Information shown Start Marker

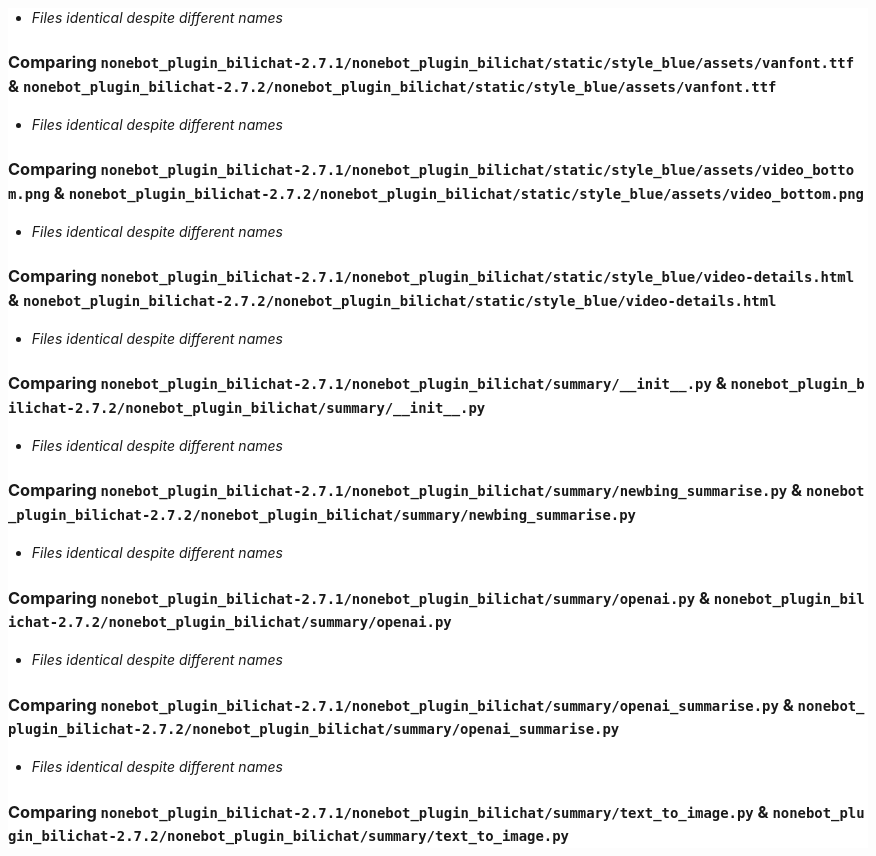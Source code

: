  * *Files identical despite different names*

### Comparing `nonebot_plugin_bilichat-2.7.1/nonebot_plugin_bilichat/static/style_blue/assets/vanfont.ttf` & `nonebot_plugin_bilichat-2.7.2/nonebot_plugin_bilichat/static/style_blue/assets/vanfont.ttf`

 * *Files identical despite different names*

### Comparing `nonebot_plugin_bilichat-2.7.1/nonebot_plugin_bilichat/static/style_blue/assets/video_bottom.png` & `nonebot_plugin_bilichat-2.7.2/nonebot_plugin_bilichat/static/style_blue/assets/video_bottom.png`

 * *Files identical despite different names*

### Comparing `nonebot_plugin_bilichat-2.7.1/nonebot_plugin_bilichat/static/style_blue/video-details.html` & `nonebot_plugin_bilichat-2.7.2/nonebot_plugin_bilichat/static/style_blue/video-details.html`

 * *Files identical despite different names*

### Comparing `nonebot_plugin_bilichat-2.7.1/nonebot_plugin_bilichat/summary/__init__.py` & `nonebot_plugin_bilichat-2.7.2/nonebot_plugin_bilichat/summary/__init__.py`

 * *Files identical despite different names*

### Comparing `nonebot_plugin_bilichat-2.7.1/nonebot_plugin_bilichat/summary/newbing_summarise.py` & `nonebot_plugin_bilichat-2.7.2/nonebot_plugin_bilichat/summary/newbing_summarise.py`

 * *Files identical despite different names*

### Comparing `nonebot_plugin_bilichat-2.7.1/nonebot_plugin_bilichat/summary/openai.py` & `nonebot_plugin_bilichat-2.7.2/nonebot_plugin_bilichat/summary/openai.py`

 * *Files identical despite different names*

### Comparing `nonebot_plugin_bilichat-2.7.1/nonebot_plugin_bilichat/summary/openai_summarise.py` & `nonebot_plugin_bilichat-2.7.2/nonebot_plugin_bilichat/summary/openai_summarise.py`

 * *Files identical despite different names*

### Comparing `nonebot_plugin_bilichat-2.7.1/nonebot_plugin_bilichat/summary/text_to_image.py` & `nonebot_plugin_bilichat-2.7.2/nonebot_plugin_bilichat/summary/text_to_image.py`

Information shown End Marker

--- Work instructions ---
Leave the pictures out. Repeat every entry above exactly.

--- Response to this task ---
Source code

:  * *Files identical despite different names*

### Comparing `nonebot_plugin_bilichat-2.7.1/nonebot_plugin_bilichat/static/style_blue/assets/vanfont.ttf` & `nonebot_plugin_bilichat-2.7.2/nonebot_plugin_bilichat/static/style_blue/assets/vanfont.ttf`

 * *Files identical despite different names*

### Comparing `nonebot_plugin_bilichat-2.7.1/nonebot_plugin_bilichat/static/style_blue/assets/video_bottom.png` & `nonebot_plugin_bilichat-2.7.2/nonebot_plugin_bilichat/static/style_blue/assets/video_bottom.png`

 * *Files identical despite different names*

### Comparing `nonebot_plugin_bilichat-2.7.1/nonebot_plugin_bilichat/static/style_blue/video-details.html` & `nonebot_plugin_bilichat-2.7.2/nonebot_plugin_bilichat/static/style_blue/video-details.html`

 * *Files identical despite different names*

### Comparing `nonebot_plugin_bilichat-2.7.1/nonebot_plugin_bilichat/summary/__init__.py` & `nonebot_plugin_bilichat-2.7.2/nonebot_plugin_bilichat/summary/__init__.py`

 * *Files identical despite different names*

### Comparing `nonebot_plugin_bilichat-2.7.1/nonebot_plugin_bilichat/summary/newbing_summarise.py` & `nonebot_plugin_bilichat-2.7.2/nonebot_plugin_bilichat/summary/newbing_summarise.py`

 * *Files identical despite different names*

### Comparing `nonebot_plugin_bilichat-2.7.1/nonebot_plugin_bilichat/summary/openai.py` & `nonebot_plugin_bilichat-2.7.2/nonebot_plugin_bilichat/summary/openai.py`

 * *Files identical despite different names*

### Comparing `nonebot_plugin_bilichat-2.7.1/nonebot_plugin_bilichat/summary/openai_summarise.py` & `nonebot_plugin_bilichat-2.7.2/nonebot_plugin_bilichat/summary/openai_summarise.py`

 * *Files identical despite different names*

### Comparing `nonebot_plugin_bilichat-2.7.1/nonebot_plugin_bilichat/summary/text_to_image.py` & `nonebot_plugin_bilichat-2.7.2/nonebot_plugin_bilichat/summary/text_to_image.py`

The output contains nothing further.